* [WHAT YOU ARE ASKED TO DO] Answer with nothing except the number of lines in the listing that include the word "paragraph".

━━━ DATA UNDER STUDY ━━━

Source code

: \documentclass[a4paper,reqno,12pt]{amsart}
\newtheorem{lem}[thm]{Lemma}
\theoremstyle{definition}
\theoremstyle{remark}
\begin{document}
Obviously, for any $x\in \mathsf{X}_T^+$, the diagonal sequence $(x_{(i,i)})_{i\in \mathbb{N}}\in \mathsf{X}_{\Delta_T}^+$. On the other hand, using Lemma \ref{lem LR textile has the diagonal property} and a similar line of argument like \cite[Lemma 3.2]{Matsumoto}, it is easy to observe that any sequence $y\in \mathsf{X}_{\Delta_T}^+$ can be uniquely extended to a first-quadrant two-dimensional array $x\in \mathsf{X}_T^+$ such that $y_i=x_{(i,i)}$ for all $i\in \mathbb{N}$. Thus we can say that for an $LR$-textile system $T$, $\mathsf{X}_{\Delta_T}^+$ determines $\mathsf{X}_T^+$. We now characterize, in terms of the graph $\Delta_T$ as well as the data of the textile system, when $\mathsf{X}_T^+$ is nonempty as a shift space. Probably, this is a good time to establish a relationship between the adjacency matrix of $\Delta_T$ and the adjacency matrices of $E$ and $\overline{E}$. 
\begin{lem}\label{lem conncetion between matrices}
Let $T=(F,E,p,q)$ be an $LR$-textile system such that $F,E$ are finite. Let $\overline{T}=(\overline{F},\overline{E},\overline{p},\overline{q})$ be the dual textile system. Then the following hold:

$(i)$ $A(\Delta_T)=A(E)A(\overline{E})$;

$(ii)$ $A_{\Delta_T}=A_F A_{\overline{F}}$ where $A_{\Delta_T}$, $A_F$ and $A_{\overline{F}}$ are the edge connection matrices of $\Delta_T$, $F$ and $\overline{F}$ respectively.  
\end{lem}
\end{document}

━━━
━━━ DATA UNDER STUDY ━━━

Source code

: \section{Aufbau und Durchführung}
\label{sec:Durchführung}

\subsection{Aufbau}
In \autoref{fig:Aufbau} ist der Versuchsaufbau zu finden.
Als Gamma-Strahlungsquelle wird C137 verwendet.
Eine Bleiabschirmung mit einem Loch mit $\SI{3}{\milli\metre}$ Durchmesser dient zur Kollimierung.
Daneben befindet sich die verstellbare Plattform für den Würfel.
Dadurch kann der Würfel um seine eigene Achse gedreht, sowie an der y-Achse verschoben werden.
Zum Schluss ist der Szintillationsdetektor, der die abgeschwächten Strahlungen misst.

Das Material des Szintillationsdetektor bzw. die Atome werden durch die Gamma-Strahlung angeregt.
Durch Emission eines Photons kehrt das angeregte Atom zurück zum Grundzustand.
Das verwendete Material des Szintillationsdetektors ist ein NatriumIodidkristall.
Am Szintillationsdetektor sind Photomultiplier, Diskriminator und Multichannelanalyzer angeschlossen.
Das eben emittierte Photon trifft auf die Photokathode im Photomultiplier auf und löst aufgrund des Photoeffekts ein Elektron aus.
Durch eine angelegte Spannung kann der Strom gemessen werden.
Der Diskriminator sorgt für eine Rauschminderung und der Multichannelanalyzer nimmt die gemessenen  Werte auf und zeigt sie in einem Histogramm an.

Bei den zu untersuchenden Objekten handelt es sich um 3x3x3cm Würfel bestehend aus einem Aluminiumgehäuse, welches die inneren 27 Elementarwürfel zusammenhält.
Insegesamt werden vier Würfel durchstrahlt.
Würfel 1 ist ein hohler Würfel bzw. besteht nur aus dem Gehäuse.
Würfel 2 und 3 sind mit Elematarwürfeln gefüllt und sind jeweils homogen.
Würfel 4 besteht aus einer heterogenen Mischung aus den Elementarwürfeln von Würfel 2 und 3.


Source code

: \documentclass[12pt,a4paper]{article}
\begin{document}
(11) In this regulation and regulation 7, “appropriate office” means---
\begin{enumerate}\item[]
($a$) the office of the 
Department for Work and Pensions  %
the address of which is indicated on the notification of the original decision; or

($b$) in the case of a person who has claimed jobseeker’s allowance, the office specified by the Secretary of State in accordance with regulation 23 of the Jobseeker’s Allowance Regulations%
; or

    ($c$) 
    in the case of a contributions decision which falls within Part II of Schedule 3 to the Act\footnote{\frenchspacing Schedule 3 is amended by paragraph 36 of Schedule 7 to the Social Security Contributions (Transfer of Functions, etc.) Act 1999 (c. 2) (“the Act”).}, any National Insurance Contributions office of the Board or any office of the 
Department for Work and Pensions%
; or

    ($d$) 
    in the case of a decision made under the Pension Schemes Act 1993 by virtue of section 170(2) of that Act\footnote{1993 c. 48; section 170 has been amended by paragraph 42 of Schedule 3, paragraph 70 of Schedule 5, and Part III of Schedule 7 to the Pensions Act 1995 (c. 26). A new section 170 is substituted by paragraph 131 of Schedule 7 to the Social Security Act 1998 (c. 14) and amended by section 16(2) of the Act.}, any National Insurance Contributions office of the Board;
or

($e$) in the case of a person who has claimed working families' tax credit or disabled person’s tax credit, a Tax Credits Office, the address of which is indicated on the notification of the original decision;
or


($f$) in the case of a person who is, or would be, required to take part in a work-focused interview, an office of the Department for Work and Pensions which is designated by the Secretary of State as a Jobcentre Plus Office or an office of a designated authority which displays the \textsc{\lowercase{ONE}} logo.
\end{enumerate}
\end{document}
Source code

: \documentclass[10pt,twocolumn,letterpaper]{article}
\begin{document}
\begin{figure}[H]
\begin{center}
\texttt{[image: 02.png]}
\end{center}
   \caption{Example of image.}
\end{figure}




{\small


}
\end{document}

━━━

* [RESULT OF THE TASK] 2